A dower could include such things as money, jewels, land, precious metals or even furniture. Being the father of many daughters could prove to be a costly adventure. Later, dowries evolved into bridal trousseau’s and then hope chests, where a bride would collect goods, as preparation for a future marriage.

In 16th Century Holland, as an alternative to a dowry, friends and families would provide small gifts to the bride, to help her begin married life. This was especially relevant if the bride’s father was too poor to provide a dowry, or if he was opposed to the match in the first place.

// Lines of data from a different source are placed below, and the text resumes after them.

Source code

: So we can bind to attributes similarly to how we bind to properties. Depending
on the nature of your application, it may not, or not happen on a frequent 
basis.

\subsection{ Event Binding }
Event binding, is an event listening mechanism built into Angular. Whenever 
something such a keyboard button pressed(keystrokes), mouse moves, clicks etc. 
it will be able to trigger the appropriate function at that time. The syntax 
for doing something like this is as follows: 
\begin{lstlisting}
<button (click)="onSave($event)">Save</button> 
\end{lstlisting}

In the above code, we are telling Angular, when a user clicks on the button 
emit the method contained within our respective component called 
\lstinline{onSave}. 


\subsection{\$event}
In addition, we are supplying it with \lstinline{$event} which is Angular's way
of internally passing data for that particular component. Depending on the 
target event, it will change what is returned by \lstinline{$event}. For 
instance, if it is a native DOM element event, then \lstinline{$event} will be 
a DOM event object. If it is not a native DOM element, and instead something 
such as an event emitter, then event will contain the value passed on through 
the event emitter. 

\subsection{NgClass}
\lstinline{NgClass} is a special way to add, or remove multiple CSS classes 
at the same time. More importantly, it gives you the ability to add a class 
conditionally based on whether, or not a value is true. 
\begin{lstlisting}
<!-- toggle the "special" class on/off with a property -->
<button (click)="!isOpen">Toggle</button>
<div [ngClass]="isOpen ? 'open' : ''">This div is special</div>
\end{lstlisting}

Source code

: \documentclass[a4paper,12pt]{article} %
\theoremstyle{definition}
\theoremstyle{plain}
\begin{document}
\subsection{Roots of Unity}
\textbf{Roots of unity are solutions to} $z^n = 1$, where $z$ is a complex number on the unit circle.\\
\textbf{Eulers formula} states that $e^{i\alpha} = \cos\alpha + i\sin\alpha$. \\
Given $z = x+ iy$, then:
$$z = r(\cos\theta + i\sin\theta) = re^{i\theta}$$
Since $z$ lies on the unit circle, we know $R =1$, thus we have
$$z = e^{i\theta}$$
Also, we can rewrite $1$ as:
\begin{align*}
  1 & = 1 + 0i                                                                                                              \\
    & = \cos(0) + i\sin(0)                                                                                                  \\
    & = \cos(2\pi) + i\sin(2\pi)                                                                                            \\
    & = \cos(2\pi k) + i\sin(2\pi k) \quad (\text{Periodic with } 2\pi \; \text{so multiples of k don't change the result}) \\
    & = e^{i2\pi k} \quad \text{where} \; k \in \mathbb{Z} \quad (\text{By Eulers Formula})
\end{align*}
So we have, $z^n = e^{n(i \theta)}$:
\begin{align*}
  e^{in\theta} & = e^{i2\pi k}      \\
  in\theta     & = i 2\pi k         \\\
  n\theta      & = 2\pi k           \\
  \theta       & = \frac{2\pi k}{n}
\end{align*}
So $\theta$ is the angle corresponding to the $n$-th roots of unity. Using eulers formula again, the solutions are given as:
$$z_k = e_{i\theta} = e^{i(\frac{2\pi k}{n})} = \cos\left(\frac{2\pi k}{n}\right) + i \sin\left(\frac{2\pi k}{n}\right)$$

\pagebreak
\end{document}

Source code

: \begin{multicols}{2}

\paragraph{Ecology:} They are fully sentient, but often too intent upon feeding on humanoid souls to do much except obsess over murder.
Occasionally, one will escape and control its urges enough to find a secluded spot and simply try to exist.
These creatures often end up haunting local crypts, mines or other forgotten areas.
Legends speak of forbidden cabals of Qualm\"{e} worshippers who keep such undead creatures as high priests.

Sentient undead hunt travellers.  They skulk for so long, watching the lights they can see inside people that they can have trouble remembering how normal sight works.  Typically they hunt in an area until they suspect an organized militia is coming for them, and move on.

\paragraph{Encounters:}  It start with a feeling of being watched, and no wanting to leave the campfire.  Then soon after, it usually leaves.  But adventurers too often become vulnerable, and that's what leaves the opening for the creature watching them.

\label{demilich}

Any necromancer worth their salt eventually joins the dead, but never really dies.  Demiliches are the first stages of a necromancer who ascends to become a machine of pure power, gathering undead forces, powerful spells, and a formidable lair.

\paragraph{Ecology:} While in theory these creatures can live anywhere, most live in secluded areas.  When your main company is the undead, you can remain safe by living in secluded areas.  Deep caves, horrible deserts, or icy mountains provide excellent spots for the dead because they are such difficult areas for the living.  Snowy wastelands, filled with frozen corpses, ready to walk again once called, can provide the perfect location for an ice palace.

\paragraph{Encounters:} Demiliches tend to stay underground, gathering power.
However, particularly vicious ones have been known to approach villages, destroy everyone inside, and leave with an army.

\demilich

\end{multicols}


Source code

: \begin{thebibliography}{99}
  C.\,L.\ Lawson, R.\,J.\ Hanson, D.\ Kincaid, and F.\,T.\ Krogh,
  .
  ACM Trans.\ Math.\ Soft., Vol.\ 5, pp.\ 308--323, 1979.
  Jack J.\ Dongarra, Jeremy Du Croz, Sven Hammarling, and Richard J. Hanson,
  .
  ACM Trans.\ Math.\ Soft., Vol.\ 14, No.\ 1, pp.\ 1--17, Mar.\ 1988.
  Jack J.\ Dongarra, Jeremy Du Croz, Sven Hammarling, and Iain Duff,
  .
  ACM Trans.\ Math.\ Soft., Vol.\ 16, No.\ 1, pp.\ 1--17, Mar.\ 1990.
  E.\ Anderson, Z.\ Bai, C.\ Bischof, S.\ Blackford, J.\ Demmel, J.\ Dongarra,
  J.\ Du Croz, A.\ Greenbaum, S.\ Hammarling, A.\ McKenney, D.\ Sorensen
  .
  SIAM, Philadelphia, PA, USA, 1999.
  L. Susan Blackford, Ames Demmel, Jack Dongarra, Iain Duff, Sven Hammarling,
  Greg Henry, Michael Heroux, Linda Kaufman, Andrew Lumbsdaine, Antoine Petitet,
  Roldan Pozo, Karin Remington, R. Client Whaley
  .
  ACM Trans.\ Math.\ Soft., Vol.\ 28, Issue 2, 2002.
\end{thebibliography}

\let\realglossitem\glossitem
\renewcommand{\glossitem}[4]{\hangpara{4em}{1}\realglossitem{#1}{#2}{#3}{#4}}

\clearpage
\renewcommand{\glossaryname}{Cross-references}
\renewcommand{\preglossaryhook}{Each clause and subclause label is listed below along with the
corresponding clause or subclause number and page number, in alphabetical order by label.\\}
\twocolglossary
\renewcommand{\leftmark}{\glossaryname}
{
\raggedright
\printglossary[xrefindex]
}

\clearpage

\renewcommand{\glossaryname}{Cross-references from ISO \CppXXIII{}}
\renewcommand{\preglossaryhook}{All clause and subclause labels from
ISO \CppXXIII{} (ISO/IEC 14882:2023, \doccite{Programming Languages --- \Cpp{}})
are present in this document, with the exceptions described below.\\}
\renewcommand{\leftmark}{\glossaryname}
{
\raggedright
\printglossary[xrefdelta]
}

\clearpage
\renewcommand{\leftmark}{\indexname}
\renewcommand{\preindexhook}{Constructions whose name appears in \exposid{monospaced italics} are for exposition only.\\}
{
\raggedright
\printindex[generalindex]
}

They tell an ancient folk tale of a well-to-do daughter, who falls for a miller’s son, instead of the wealthy pig farmer her father had chosen for her. Typical of the times, her father threatened to withdraw her dowry, if she proceeded with the union. Of course, her friends came to the rescue with gifts of their own when they learned of this. As is usual, in stories such as this, her hard-hearted father, so touched by their generous gesture, relented and consented to the marriage after all. Showering brides to be with gifts, has been customary since.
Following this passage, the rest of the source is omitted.